[Saved data entries]

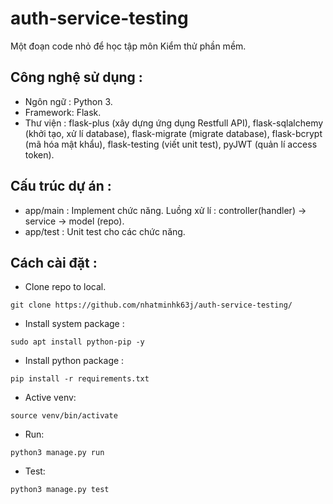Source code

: # auth-service-testing
Một đoạn code nhỏ để học tập môn Kiểm thử phần mềm.

## Công nghệ sử dụng :
- Ngôn ngữ : Python 3.
- Framework: Flask.
- Thư viện : flask-plus (xây dựng ứng dụng Restfull API), flask-sqlalchemy (khởi tạo, xử lí database), flask-migrate (migrate database), 
flask-bcrypt (mã hóa mật khẩu), flask-testing (viết unit test), pyJWT (quản lí access token).

## Cấu trúc dự án :
- app/main : Implement chức năng.
Luồng xử lí : controller(handler) -> service -> model (repo).
- app/test : Unit test cho các chức năng.

## Cách cài đặt :
- Clone repo to local.
```
git clone https://github.com/nhatminhk63j/auth-service-testing/
```
- Install system package :
```
sudo apt install python-pip -y
```
- Install python package :
```
pip install -r requirements.txt
```
- Active venv:
```
source venv/bin/activate
```
- Run:
```
python3 manage.py run
```
- Test:
```
python3 manage.py test
```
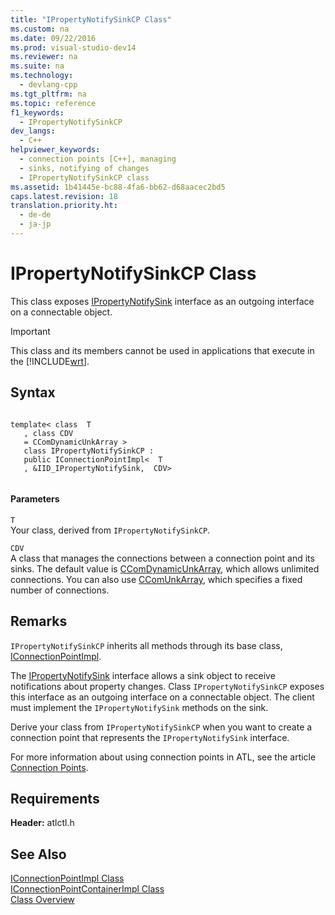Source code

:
 ```yaml
---
title: "IPropertyNotifySinkCP Class"
ms.custom: na
ms.date: 09/22/2016
ms.prod: visual-studio-dev14
ms.reviewer: na
ms.suite: na
ms.technology: 
  - devlang-cpp
ms.tgt_pltfrm: na
ms.topic: reference
f1_keywords: 
  - IPropertyNotifySinkCP
dev_langs: 
  - C++
helpviewer_keywords: 
  - connection points [C++], managing
  - sinks, notifying of changes
  - IPropertyNotifySinkCP class
ms.assetid: 1b41445e-bc88-4fa6-bb62-d68aacec2bd5
caps.latest.revision: 18
translation.priority.ht: 
  - de-de
  - ja-jp
---
```

# IPropertyNotifySinkCP Class
This class exposes [IPropertyNotifySink](http://msdn.microsoft.com/library/windows/desktop/ms692638) interface as an outgoing interface on a connectable object.  
  
> [!IMPORTANT]
>  This class and its members cannot be used in applications that execute in the [!INCLUDE[wrt](../vs140/includes/wrt_md.md)].  
  
## Syntax  
  
```  
  
template< class  T  
   , class CDV   
   = CComDynamicUnkArray >  
   class IPropertyNotifySinkCP :   
   public IConnectionPointImpl<  T  
   , &IID_IPropertyNotifySink,  CDV>  
  
```  
  
#### Parameters  
 `T`  
 Your class, derived from `IPropertyNotifySinkCP`.  
  
 `CDV`  
 A class that manages the connections between a connection point and its sinks. The default value is [CComDynamicUnkArray](../vs140/ccomdynamicunkarray-class.md), which allows unlimited connections. You can also use [CComUnkArray](../vs140/ccomunkarray-class.md), which specifies a fixed number of connections.  
  
## Remarks  
 `IPropertyNotifySinkCP` inherits all methods through its base class, [IConnectionPointImpl](../vs140/iconnectionpointimpl-class.md).  
  
 The [IPropertyNotifySink](http://msdn.microsoft.com/library/windows/desktop/ms692638) interface allows a sink object to receive notifications about property changes. Class `IPropertyNotifySinkCP` exposes this interface as an outgoing interface on a connectable object. The client must implement the `IPropertyNotifySink` methods on the sink.  
  
 Derive your class from `IPropertyNotifySinkCP` when you want to create a connection point that represents the `IPropertyNotifySink` interface.  
  
 For more information about using connection points in ATL, see the article [Connection Points](../vs140/atl-connection-points.md).  
  
## Requirements  
 **Header:** atlctl.h  
  
## See Also  
 [IConnectionPointImpl Class](../vs140/iconnectionpointimpl-class.md)   
 [IConnectionPointContainerImpl Class](../vs140/iconnectionpointcontainerimpl-class.md)   
 [Class Overview](../vs140/atl-class-overview.md)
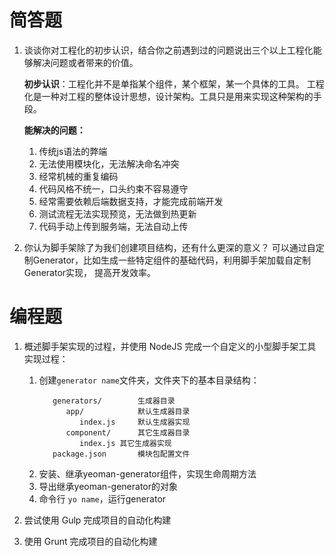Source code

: # 简答题

1. 谈谈你对工程化的初步认识，结合你之前遇到过的问题说出三个以上工程化能够解决问题或者带来的价值。

   __初步认识__：工程化并不是单指某个组件，某个框架，某一个具体的工具。
   工程化是一种对工程的整体设计思想，设计架构。工具只是用来实现这种架构的手段。

   __能解决的问题：__

   1. 传统js语法的弊端
   2. 无法使用模块化，无法解决命名冲突
   3. 经常机械的重复编码
   4. 代码风格不统一，口头约束不容易遵守
   5. 经常需要依赖后端数据支持，才能完成前端开发
   6. 测试流程无法实现预览，无法做到热更新
   7. 代码手动上传到服务端，无法自动上传

2. 你认为脚手架除了为我们创建项目结构，还有什么更深的意义？
   可以通过自定制Generator，比如生成一些特定组件的基础代码，利用脚手架加载自定制Generator实现， 提高开发效率。

# 编程题
1. 概述脚手架实现的过程，并使用 NodeJS 完成一个自定义的小型脚手架工具
   实现过程：
   1. 创建`generator name`文件夹，文件夹下的基本目录结构：
      ```
         generators/  		生成器目录
            app/			默认生成器目录
               index.js  	默认生成器实现
            component/		其它生成器目录
               index.js	其它生成器实现
         package.json  		模块包配置文件
      ```
   2. 安装、继承yeoman-generator组件，实现生命周期方法
   3. 导出继承yeoman-generator的对象
   4. 命令行 `yo name`，运行generator

2. 尝试使用 Gulp 完成项目的自动化构建

3. 使用 Grunt 完成项目的自动化构建

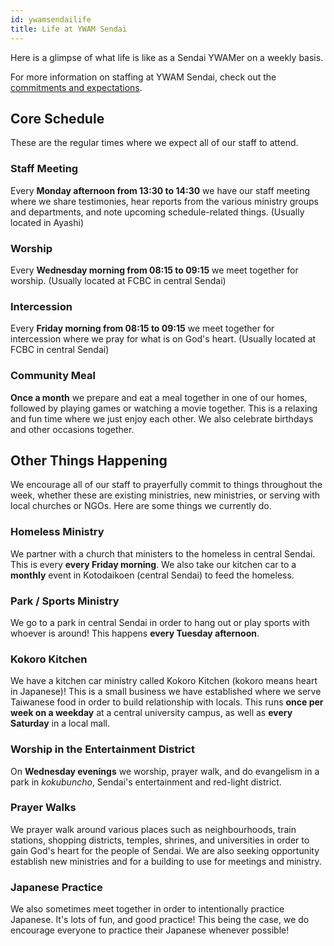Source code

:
 ```yaml
---
id: ywamsendailife
title: Life at YWAM Sendai
---
```


Here is a glimpse of what life is like as a Sendai YWAMer on a weekly basis.

For more information on staffing at YWAM Sendai, check out the [commitments and expectations](staffing.md).

## Core Schedule

These are the regular times where we expect all of our staff to attend.

### Staff Meeting

Every **Monday afternoon from 13:30 to 14:30** we have our staff meeting where we share testimonies, hear reports from the various ministry groups and departments, and note upcoming schedule-related things. (Usually located in Ayashi)

### Worship

Every **Wednesday morning from 08:15 to 09:15** we meet together for worship. (Usually located at FCBC in central Sendai)

### Intercession

Every **Friday morning from 08:15 to 09:15** we meet together for intercession where we pray for what is on God's heart.  (Usually located at FCBC in central Sendai)

### Community Meal

**Once a month** we prepare and eat a meal together in one of our homes, followed by playing games or watching a movie together. This is a relaxing and fun time where we just enjoy each other. We also celebrate birthdays and other occasions together.

## Other Things Happening

We encourage all of our staff to prayerfully commit to things throughout the week, whether these are existing ministries, new ministries, or serving with local churches or NGOs. Here are some things we currently do.

### Homeless Ministry

We partner with a church that ministers to the homeless in central Sendai. This is every **every Friday morning**. We also take our kitchen car to a **monthly** event in Kotodaikoen (central Sendai) to feed the homeless.

### Park / Sports Ministry

We go to a park in central Sendai in order to hang out or play sports with whoever is around! This happens **every Tuesday afternoon**.

### Kokoro Kitchen

We have a kitchen car ministry called Kokoro Kitchen (kokoro means heart in Japanese)! This is a small business we have established where we serve Taiwanese food in order to build relationship with locals. This runs **once per week on a weekday** at a central university campus, as well as **every Saturday** in a local mall.

### Worship in the Entertainment District

On **Wednesday evenings** we worship, prayer walk, and do evangelism in a park in *kokubuncho*, Sendai's entertainment and red-light district.

### Prayer Walks

We prayer walk around various places such as neighbourhoods, train stations, shopping districts, temples, shrines, and universities in order to gain God's heart for the people of Sendai. We are also seeking opportunity establish new ministries and for a building to use for meetings and ministry.

### Japanese Practice

We also sometimes meet together in order to intentionally practice Japanese. It's lots of fun, and good practice! This being the case, we do encourage everyone to practice their Japanese whenever possible!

§ TASK REQUIREMENTS:
Please transcribe exactly the part of the records that opens with the line containing "2. 安装、继承yeoman-generator组件，实现生命周期方法" and closes with the line containing "Here is a glimpse", both ends included, and leave out the pictures.

§ WRITTEN ANSWER:
   2. 安装、继承yeoman-generator组件，实现生命周期方法
   3. 导出继承yeoman-generator的对象
   4. 命令行 `yo name`，运行generator

2. 尝试使用 Gulp 完成项目的自动化构建

3. 使用 Grunt 完成项目的自动化构建

Source code

:
 ```yaml
---
id: ywamsendailife
title: Life at YWAM Sendai
---
```


Here is a glimpse of what life is like as a Sendai YWAMer on a weekly basis.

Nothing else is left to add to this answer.